In [None]:
# import necessary packages

from pyspark import SparkContext
from pyspark.streaming import StreamingContext
from pyspark.sql import SQLContext
from pyspark.sql.functions import desc
from pyspark import SparkConf

import psutil;

In [None]:
# Create a SparkContext instance
# Only run this code once, restart the kernel when in trouble
conf = SparkConf()
conf.setAppName("Twitter Analytics Demo")

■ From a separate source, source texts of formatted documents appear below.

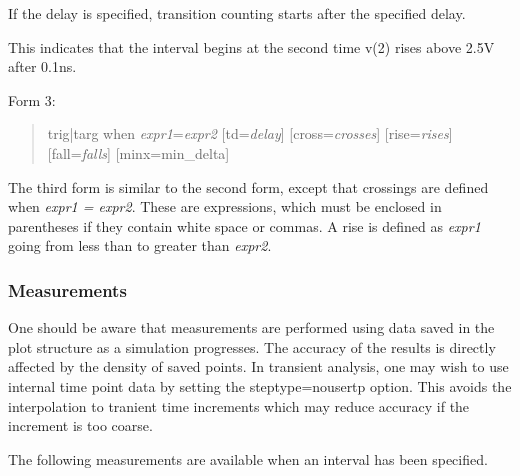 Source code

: If the delay is specified, transition counting starts after the
specified delay.


This indicates that the interval begins at the second time {\vt v(2)} rises
above 2.5V after 0.1ns.

Form 3:
\begin{quote}\vt
    trig|targ when {\it expr1\/}={\it expr2} [td={\it delay}]
        [cross={\it crosses}] [rise={\it rises}] [fall={\it falls}]
        [minx={\vt min\_delta}]
\end{quote}

The third form is similar to the second form, except that crossings
are defined when {\it expr1 = expr2}.  These are expressions, which
must be enclosed in parentheses if they contain white space or commas. 
A rise is defined as {\it expr1} going from less than to greater than
{\it expr2}.

\subsubsection{Measurements}

One should be aware that measurements are performed using data saved
in the plot structure as a simulation progresses.  The accuracy of the
results is directly affected by the density of saved points.  In
transient analysis, one may wish to use internal time point data by
setting the {\vt steptype=nousertp} option.  This avoids the
interpolation to tranient time increments which may reduce accuracy if
the increment is too coarse.

The following measurements are available when an interval has been
specified.


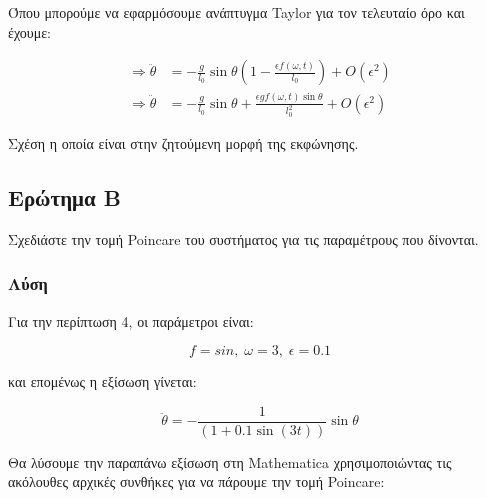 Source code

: \documentclass{article}
\begin{document}
Όπου μπορούμε να εφαρμόσουμε ανάπτυγμα \textlatin{Taylor} για τον τελευταίο όρο και έχουμε:

\begin{align}
    \Rightarrow \ddot{\theta} &=-\frac{g}{l_{0}} \sin \theta (1-\frac{\epsilon f(\omega, t)}{l_{0}})+Ο(\epsilon^{2}) \\
    \Rightarrow \ddot{\theta} &=-\frac{g}{l_{0}} \sin \theta + \frac{\epsilon g f(\omega, t) \sin \theta}{l_{0}^2}+Ο(\epsilon^{2})
\end{align}

Σχέση η οποία είναι στην ζητούμενη μορφή της εκφώνησης.

\subsection{Ερώτημα Β}

\indent Σχεδιάστε την τομή \textlatin{Poincare} του συστήματος για τις παραμέτρους που δίνονται.

\subsubsection{Λύση}

\indent
Για την περίπτωση 4,  οι παράμετροι είναι: 

\begin{equation}
    f=sin,\; \omega=3,\; \epsilon=0.1 
\end{equation}

και επομένως η εξίσωση γίνεται:

\begin{equation}
    \ddot{\theta} =-\frac{1}{(1+0.1 \sin (3 t))} \sin \theta
\end{equation}

Θα λύσουμε την παραπάνω εξίσωση στη \textlatin{Mathematica} χρησιμοποιώντας τις ακόλουθες αρχικές συνθήκες για να πάρουμε την τομή \textlatin{Poincare}:
\end{document}
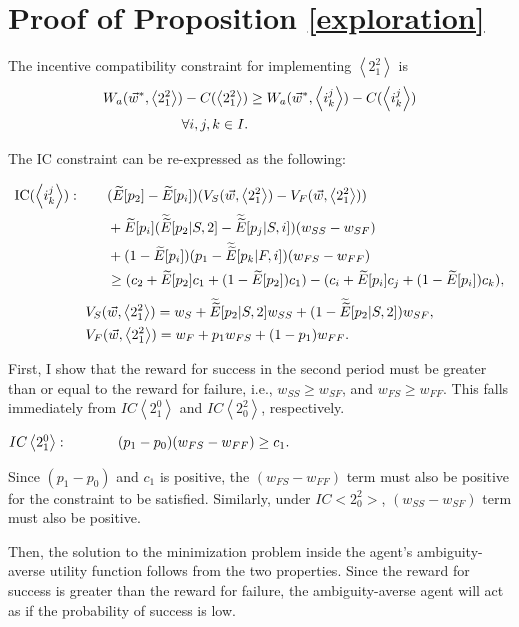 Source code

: \documentclass[11pt]{article} %
\theoremstyle{exampstyle}
\newcommand{\eq}[1]{\begin{align}#1\end{align}}
\newcommand{\la}{ \left < }
\newcommand{\ra}{ \right > }
\begin{document}
\newpage
\section{Proof of Proposition \ref{exploration}}
The incentive compatibility constraint for implementing $\la 2^2_1\ra$ is
\eq{
 W_a(\vec{w}^*, \la 2^2_1\ra)  - C(\la 2^2_1\ra) & \ge W_a(\vec{w}^*, \la i^j_k \ra)  - C(\la i^j_k \ra) \notag \\
 \forall i,j,k \in I. \notag
}

The IC constraint can be re-expressed as the following:

\eq{
\text{IC$(\la i^j_k \ra):$} \hspace{.3in} &(\widetilde{E}[p_2]- \widetilde{E}[p_i])(V_S(\vec{w},\la 2^2_1\ra)-V_F(\vec{w},\la 2^2_1\ra))  \notag \\
&+  \widetilde{E}[p_i] ( \widetilde{\widetilde{E}}[p_2 | S,2]- \widetilde{\widetilde{E}}[p_j | S,i]) (w_{SS}-w_{SF} ) \notag \\
&+ (1- \widetilde{E}[p_i]) (p_1- \widetilde{\widetilde{E}}[p_k | F,i]) (w_{FS}-w_{FF} )  \notag \\
& \ge (c_2+\widetilde{E}[p_2] c_1+(1-\widetilde{E}[p_2]) c_1) - (c_i + \widetilde{E}[p_i]c_j + (1-\widetilde{E}[p_i])c_k),  \notag
}
\eq{
& V_S(\vec{w},\la 2^2_1\ra)= w_S + \widetilde{\widetilde{E}}[p_2|S,2] w_{SS} + (1-\widetilde{\widetilde{E}}[p_2|S,2]) w_{SF} , \notag \\
& V_F(\vec{w},\la 2^2_1\ra)= w_F + p_1w_{FS} + (1-p_1) w_{FF}  \notag.
}

First, I show that the reward for success in the second period must be greater than or equal to the reward for failure, i.e., $w_{SS} \ge w_{SF}$, and $w_{FS} \ge w_{FF}$. This falls immediately from $IC\la 2^0_1 \ra$ and $IC \la 2^2_0 \ra $, respectively.

$IC \la 2^0_1 \ra: \hspace{.5in}  (p_1 - p_0)(w_{FS}-w_{FF}) \ge c_1.$

Since $(p_1-p_0)$ and $c_1$ is positive, the $(w_{FS}-w_{FF})$ term must also be positive for the constraint to be satisfied. Similarly, under $IC<2^2_0>$, $(w_{SS}-w_{SF})$ term must also be positive. 

Then, the solution to the minimization problem inside the agent's ambiguity-averse utility function follows from the two properties. Since the reward for success is greater than the reward for failure, the ambiguity-averse agent will act as if the probability of success is low. 
\end{document}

sc = SparkContext('local[2]', conf=conf)
sc.setLogLevel("ERROR")

# Initialize a StreamingContext with 10 second batch interval. 
# Initialize a SQLContext
ssc = StreamingContext(sc, 10)
sqlContext = SQLContext(sc)

In [None]:
# Connect with the TCP server on port 5555
socket_stream = ssc.socketTextStream("localhost", 5555)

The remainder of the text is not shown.